As we've said before, one of the huge issues with museums being able to pay their staff is that there just isn't enough money to go around. "But museums are NONPROFITS," you say. "They aren't supposed to make a profit, right?"
This misconception is at the heart of the problem, in my opinion. A nonprofit is not a business that doesn't make a profit. Instead, a nonprofit is a business that is unable to distribute profits to owners or shareholders. It has to reinvest its profits back into furthering its mission. There is no legal limit on how much money a nonprofit (in our case, a museum) can make.
So museums need to start thinking more like for-profit businesses, right? I had a conversation last night with a friend who remarked that the consumer-driven model can't work for museums. If it's all about making money, why don't museums just join with movie theaters and offer blockbuster hits inside (some museums do this with their IMAX screens, in fact)? Wouldn't that get people in the doors?
Sure it would, but then are people actually learning anything? Is the museum furthering its mission? Not really.

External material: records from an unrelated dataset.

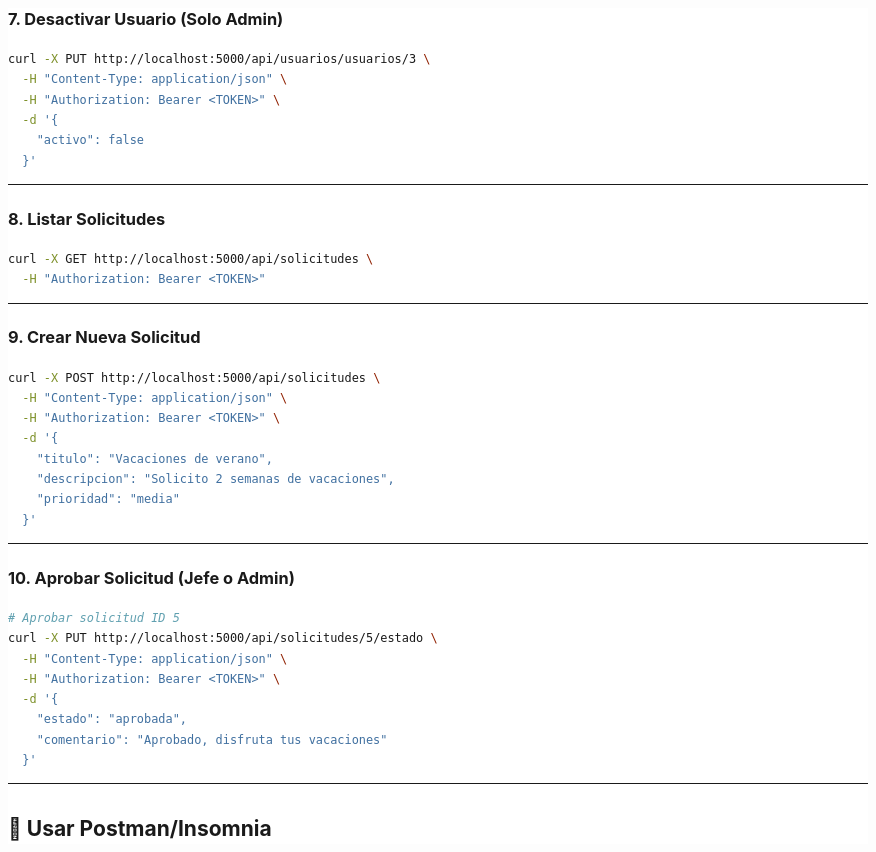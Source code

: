 
### 7. Desactivar Usuario (Solo Admin)

```bash
curl -X PUT http://localhost:5000/api/usuarios/usuarios/3 \
  -H "Content-Type: application/json" \
  -H "Authorization: Bearer <TOKEN>" \
  -d '{
    "activo": false
  }'
```

---

### 8. Listar Solicitudes

```bash
curl -X GET http://localhost:5000/api/solicitudes \
  -H "Authorization: Bearer <TOKEN>"
```

---

### 9. Crear Nueva Solicitud

```bash
curl -X POST http://localhost:5000/api/solicitudes \
  -H "Content-Type: application/json" \
  -H "Authorization: Bearer <TOKEN>" \
  -d '{
    "titulo": "Vacaciones de verano",
    "descripcion": "Solicito 2 semanas de vacaciones",
    "prioridad": "media"
  }'
```

---

### 10. Aprobar Solicitud (Jefe o Admin)

```bash
# Aprobar solicitud ID 5
curl -X PUT http://localhost:5000/api/solicitudes/5/estado \
  -H "Content-Type: application/json" \
  -H "Authorization: Bearer <TOKEN>" \
  -d '{
    "estado": "aprobada",
    "comentario": "Aprobado, disfruta tus vacaciones"
  }'
```

---

## 🎨 Usar Postman/Insomnia
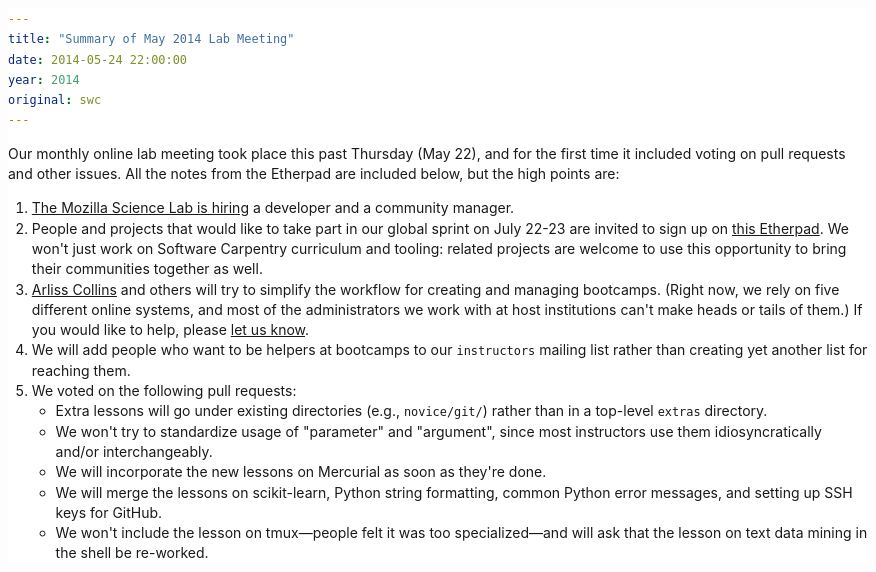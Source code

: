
 ```yaml
---
title: "Summary of May 2014 Lab Meeting"
date: 2014-05-24 22:00:00
year: 2014
original: swc
---
```

<p>
  Our monthly online lab meeting took place this past Thursday (May 22),
  and for the first time it included voting on pull requests and other issues.
  All the notes from the Etherpad are included below,
  but the high points are:
</p>
<ol>
  <li>
    <a href="{{site.baseurl}}/blog/2014/05/job-openings-at-mozilla-science-lab.html">The Mozilla Science Lab is hiring</a>
    a developer and a community manager.
  </li>
  <li>
    People and projects that would like to take part in our global sprint on July 22-23
    are invited to sign up on
    <a href="https://etherpad.mozilla.org/swc-sprint-2014">this Etherpad</a>.
    We won't just work on Software Carpentry curriculum and tooling:
    related projects are welcome to use this opportunity
    to bring their communities together as well.
  </li>
  <li>
    <a href="{{site.baseurl}}/team/#collins.arliss">Arliss Collins</a> and others
    will try to simplify the workflow for creating and managing bootcamps.
    (Right now, we rely on five different online systems,
    and most of the administrators we work with at host institutions
    can't make heads or tails of them.)
    If you would like to help,
    please <a href="mailto:{{site.contact}}">let us know</a>.
  </li>
  <li>
    We will add people who want to be helpers at bootcamps to our <code>instructors</code> mailing list
    rather than creating yet another list for reaching them.
  </li>
  <li>
    We voted on the following pull requests:
    <ul>
      <li>
	Extra lessons will go under existing directories (e.g., <code>novice/git/</code>)
	rather than in a top-level <code>extras</code> directory.
      </li>
      <li>
	We won't try to standardize usage of "parameter" and "argument",
	since most instructors use them idiosyncratically and/or interchangeably.
      </li>
      <li>
	We will incorporate the new lessons on Mercurial as soon as they're done.
      </li>
      <li>
	We will merge the lessons on scikit-learn, Python string formatting, common Python error messages, and setting up SSH keys for GitHub.
      </li>
      <li>
	We won't include the lesson on tmux&mdash;people felt it was too specialized&mdash;and will ask that the lesson on text data mining in the shell be re-worked.
      </li>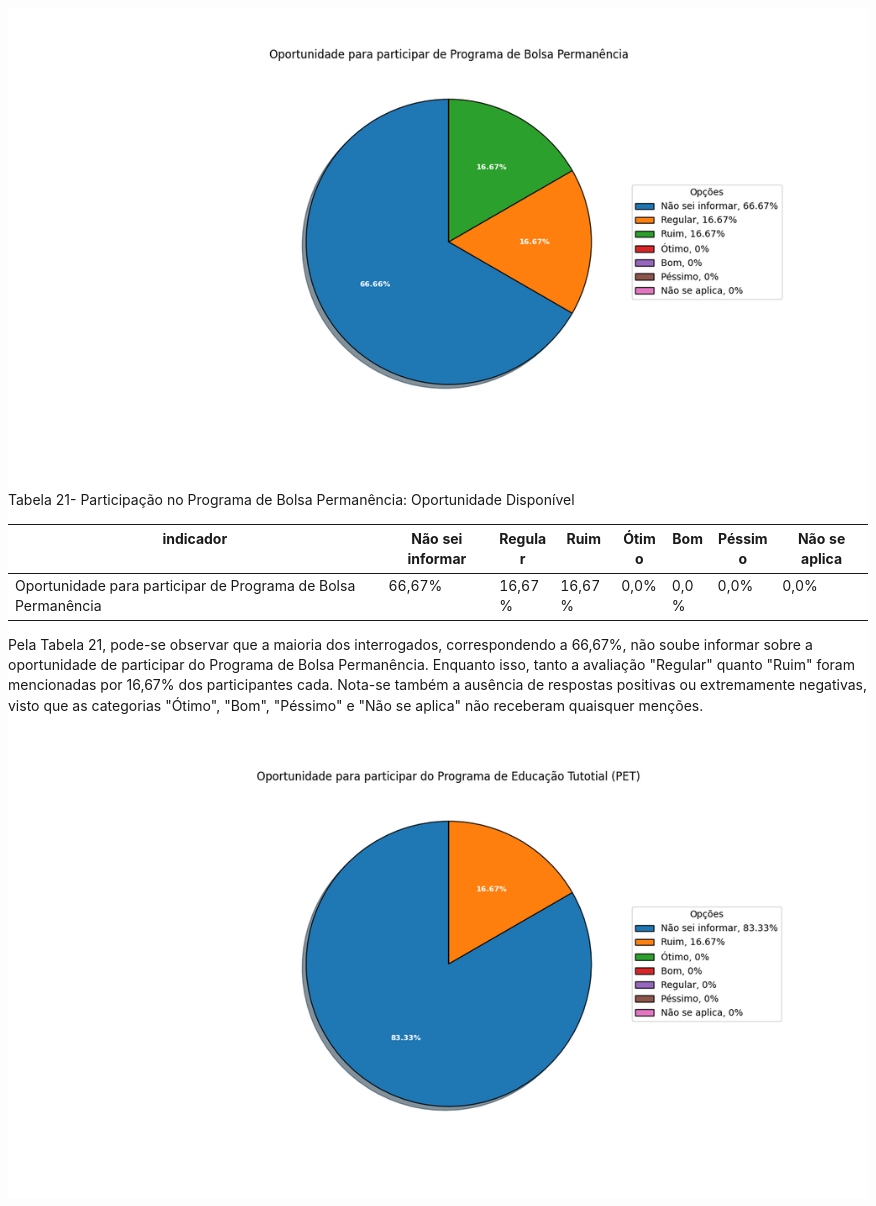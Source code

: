 ![Participação no Programa de Bolsa Permanência: Oportunidade Disponível](Figura_Grafico/fig_73_234_1810.png 'Participação no Programa de Bolsa Permanência: Oportunidade Disponível')

Tabela 21- Participação no Programa de Bolsa Permanência: Oportunidade Disponível 

| indicador | Não sei informar | Regular | Ruim | Ótimo | Bom | Péssimo | Não se aplica | 
|---|---|---|---|---|---|---|---| 
| Oportunidade para participar de Programa de Bolsa Permanência | 66,67% |  16,67% |  16,67% |  0,0% |  0,0% |  0,0% |  0,0% | 
 
Pela Tabela 21, pode-se observar que a maioria dos interrogados, correspondendo a 66,67%, não soube informar sobre a oportunidade de participar do Programa de Bolsa Permanência. Enquanto isso, tanto a avaliação "Regular" quanto "Ruim" foram mencionadas por 16,67% dos participantes cada. Nota-se também a ausência de respostas positivas ou extremamente negativas, visto que as categorias "Ótimo", "Bom", "Péssimo" e "Não se aplica" não receberam quaisquer menções.


![Oportunidade de Participação no Programa de Educação Tutorial (PET)](Figura_Grafico/fig_73_234_1811.png 'Oportunidade de Participação no Programa de Educação Tutorial (PET)')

The important thing to know about nonprofits is they have a dual bottom-line:
1 – make money
2 – further the stated mission
Yes, museums must learn to do both, not one or the other.
Here's the challenge: how can museums (and museos) make money enough to pay salaries while furthering their mission? "If you build it, they will come" is not working. We need to do more. Any ideas on how we can put the profit back in nonprofit?